The woman, described as a "single mother from Colombia who makes a living as a high-priced escort," confronted a Secret Service agent in his Cartagena hotel room after "he offered $30 for services she thought they had agreed were worth 25 times that," the Times reported:
Sitting on a couch in her living room wearing a short jean skirt, high-heeled espadrilles and a tight spandex top with a plunging neckline, the woman described how she and a girlfriend were approached by a group of American men at a discotheque. In an account that tracked with the official version of events coming out of Washington, but could not be independently confirmed, she said the men bought a bottle of Absolut vodka for the table and when that was finished bought a second one.

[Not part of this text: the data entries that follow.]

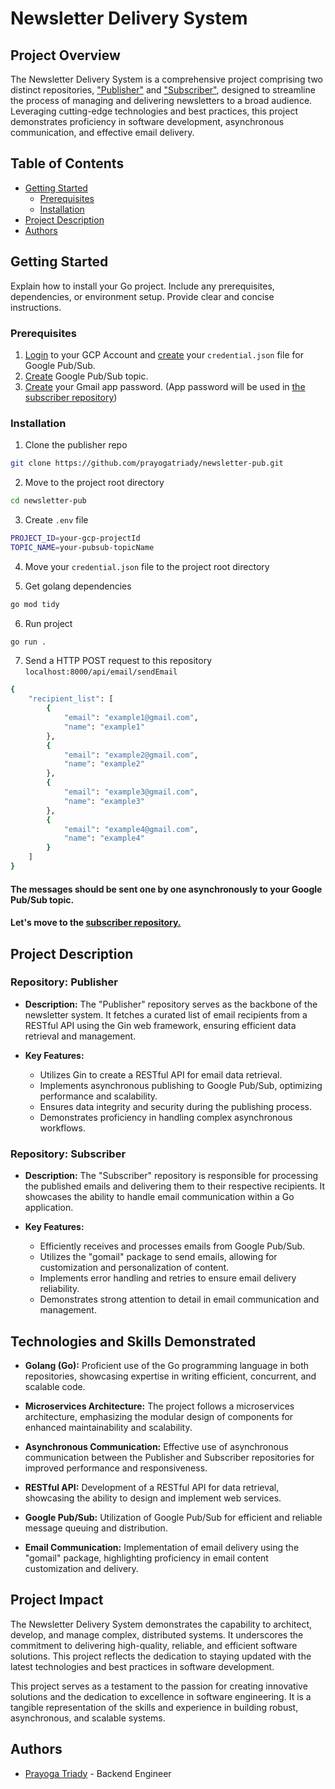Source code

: # Newsletter Delivery System

## Project Overview

The Newsletter Delivery System is a comprehensive project comprising two distinct repositories, ["Publisher"](https://github.com/prayogatriady/newsletter-pub) and ["Subscriber"](https://github.com/prayogatriady/newsletter-sub), designed to streamline the process of managing and delivering newsletters to a broad audience. Leveraging cutting-edge technologies and best practices, this project demonstrates proficiency in software development, asynchronous communication, and effective email delivery.

## Table of Contents

- [Getting Started](#getting-started)
  - [Prerequisites](#prerequisites)
  - [Installation](#installation)
- [Project Description](#Project-Description)
- [Authors](#authors)

## Getting Started

Explain how to install your Go project. Include any prerequisites, dependencies, or environment setup. Provide clear and concise instructions.

### Prerequisites

1. [Login](https://cloud.google.com/) to your GCP Account and [create](https://cloud.google.com/iam/docs/keys-create-delete) your `credential.json` file for Google Pub/Sub.
2. [Create](https://cloud.google.com/pubsub/docs/create-topic) Google Pub/Sub topic.
2. [Create](https://www.getmailbird.com/gmail-app-password/) your Gmail app password. (App password will be used in [the subscriber repository](https://github.com/prayogatriady/newsletter-sub))

### Installation

1. Clone the publisher repo

```sh
git clone https://github.com/prayogatriady/newsletter-pub.git
```

2. Move to the project root directory
```sh
cd newsletter-pub
```

3. Create `.env` file
```sh
PROJECT_ID=your-gcp-projectId
TOPIC_NAME=your-pubsub-topicName
```
4. Move your `credential.json` file to the project root directory

5. Get golang dependencies
```sh
go mod tidy
```

6. Run project
```sh
go run .
```

7. Send a HTTP POST request to this repository `localhost:8000/api/email/sendEmail`
```sh
{
    "recipient_list": [
        {
            "email": "example1@gmail.com",
            "name": "example1"
        },
        {
            "email": "example2@gmail.com",
            "name": "example2"
        },
        {
            "email": "example3@gmail.com",
            "name": "example3"
        },
        {
            "email": "example4@gmail.com",
            "name": "example4"
        }
    ]
}
```

#### The messages should be sent one by one asynchronously to your Google Pub/Sub topic.
#### Let's move to the [subscriber repository.](https://github.com/prayogatriady/newsletter-sub)

## Project Description

### Repository: Publisher

- **Description:** The "Publisher" repository serves as the backbone of the newsletter system. It fetches a curated list of email recipients from a RESTful API using the Gin web framework, ensuring efficient data retrieval and management.

- **Key Features:**
  - Utilizes Gin to create a RESTful API for email data retrieval.
  - Implements asynchronous publishing to Google Pub/Sub, optimizing performance and scalability.
  - Ensures data integrity and security during the publishing process.
  - Demonstrates proficiency in handling complex asynchronous workflows.

### Repository: Subscriber

- **Description:** The "Subscriber" repository is responsible for processing the published emails and delivering them to their respective recipients. It showcases the ability to handle email communication within a Go application.

- **Key Features:**
  - Efficiently receives and processes emails from Google Pub/Sub.
  - Utilizes the "gomail" package to send emails, allowing for customization and personalization of content.
  - Implements error handling and retries to ensure email delivery reliability.
  - Demonstrates strong attention to detail in email communication and management.

## Technologies and Skills Demonstrated

- **Golang (Go):** Proficient use of the Go programming language in both repositories, showcasing expertise in writing efficient, concurrent, and scalable code.

- **Microservices Architecture:** The project follows a microservices architecture, emphasizing the modular design of components for enhanced maintainability and scalability.

- **Asynchronous Communication:** Effective use of asynchronous communication between the Publisher and Subscriber repositories for improved performance and responsiveness.

- **RESTful API:** Development of a RESTful API for data retrieval, showcasing the ability to design and implement web services.

- **Google Pub/Sub:** Utilization of Google Pub/Sub for efficient and reliable message queuing and distribution.

- **Email Communication:** Implementation of email delivery using the "gomail" package, highlighting proficiency in email content customization and delivery.


## Project Impact

The Newsletter Delivery System demonstrates the capability to architect, develop, and manage complex, distributed systems. It underscores the commitment to delivering high-quality, reliable, and efficient software solutions. This project reflects the dedication to staying updated with the latest technologies and best practices in software development.

This project serves as a testament to the passion for creating innovative solutions and the dedication to excellence in software engineering. It is a tangible representation of the skills and experience in building robust, asynchronous, and scalable systems.

## Authors
- [Prayoga Triady](https://www.linkedin.com/in/prayogatriady/) - Backend Engineer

"They never told me they were with Obama," she said. "They were very discreet."
The morning after their encounter, according to the Times, the hotel front desk called the room to remind her that, under the hotel's rules for prostitutes, she had to leave. The dispute over the price escalated, spilling out into the hallway, where another escort who spent the night with another agent across the hall joined the fray. They alerted police "who tried to argue the woman's case." Hotel security arrived.
Eventually, she lowered her demand, and the men "gave her a combination of dollars and local currency worth about $225, and she left."
Several days later, a local television station reported that the dispute involved U.S. Secret Service, and the scandal exploded.
The Secret Service has since stripped 11 agents of their "Top Secret" clearances and taken away their badges and guns pending the outcome of an investigation, an agency spokesman told Yahoo News on Monday.
"Some of [the agents] were saying they didn't know [the women] were prostitutes," Peter King, chairman of the House Committee on Homeland Security, told the Times. "Some are saying they were women at the bar. I understand that there was quite a bit of drinking."